Stephen Miller communications director

Screengrab via C-SPAN/YouTube

Stephen Miller’s possible promotion reminds the internet of his old high school speech

He had plenty of thoughts on janitors.

 

Chris Tognotti

Tech

Posted on Aug 6, 2017   Updated on May 22, 2021, 9:32 pm CDT

Stephen Miller, Donald Trump’s senior policy adviser, is reportedly being considered to take over the position of White House communications director, following in the footsteps of Anthony Scaramucci

The news that Miller might claim the top comms job has renewed some social media interest in his history, his right-wing political views, and his rhetorical style, spoken to by a particularly infamous remark he made during a speech to his Santa Monica high school classmates.

The moment, reportedly preserved thanks to a student documentary, is one of the few clips from the now-infamous speech that’s available to the public. In it, a teenaged Miller, still with a head full of black hair, complains that students shouldn’t have to clean up after themselves when there are janitors around.

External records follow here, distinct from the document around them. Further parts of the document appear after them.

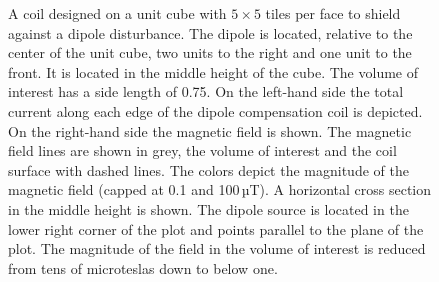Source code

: \begin{figure}
  \centering
  \quad
  \caption{A coil designed on a unit cube with $5 \times 5$ tiles per face to shield against a dipole disturbance. The dipole is located, relative to the center of the unit cube, two units to the right and one unit to the front. It is located in the middle height of the cube. The volume of interest has a side length of 0.75. On the left-hand side the total current along each edge of the dipole compensation coil is depicted. On the right-hand side the magnetic field is shown. The magnetic field lines are shown in grey, the volume of interest and the coil surface with dashed lines. The colors depict the magnitude of the magnetic field (capped at 0.1 and 100\,µT). A horizontal cross section in the middle height is shown. The dipole source is located in the lower right corner of the plot and points parallel to the plane of the plot. The magnitude of the field in the volume of interest is reduced from tens of microteslas down to below one.}
  \label{fig:showcase}
\end{figure}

According to the Washington Post, Santa Monica High School can’t find a full video of the speech, which ended with Miller being escorted off the stage to a cacophony of boos. The bits of and pieces of Miller’s now-infamous speech, reflective of his reported history as a fire-breathing high school conservative, has resurfaced amid his potential ascent to the top of the White House’s communications wing.

In February, professional baseball player Cody Decker―a Santa Monica High School alumni― tweeted that Miller has been “boo’d off a stage by more than 4,000 students,” also noting that he himself was one of them.

https://twitter.com/MMASOCCERFAN/status/894226475385335809

The news of Miller’s possible promotion comes the same week as his starring turn in the White House press briefing room when he got into a combative and at-times outright angry exchange with CNN’s Jim Acosta. In the midst of his argument with Acosta, Miller argued that the famed Emma Lazarus poem, “The New Colossus,” that’s inscribed inside the Statue of Liberty was “added later,” more than a dozen years after the iconic statue was opened to the public.

As some have noted, discrediting the poem, which speaks of welcoming the “poor” and the “huddled masses” into the United States, is an occasional pastime on some white supremacist message boards, eager to discredit the poem’s relevance in American history. Miller’s performance was sharply criticized and condemned by progressives, although it earned Miller praise among Trump supporters and the online far-right.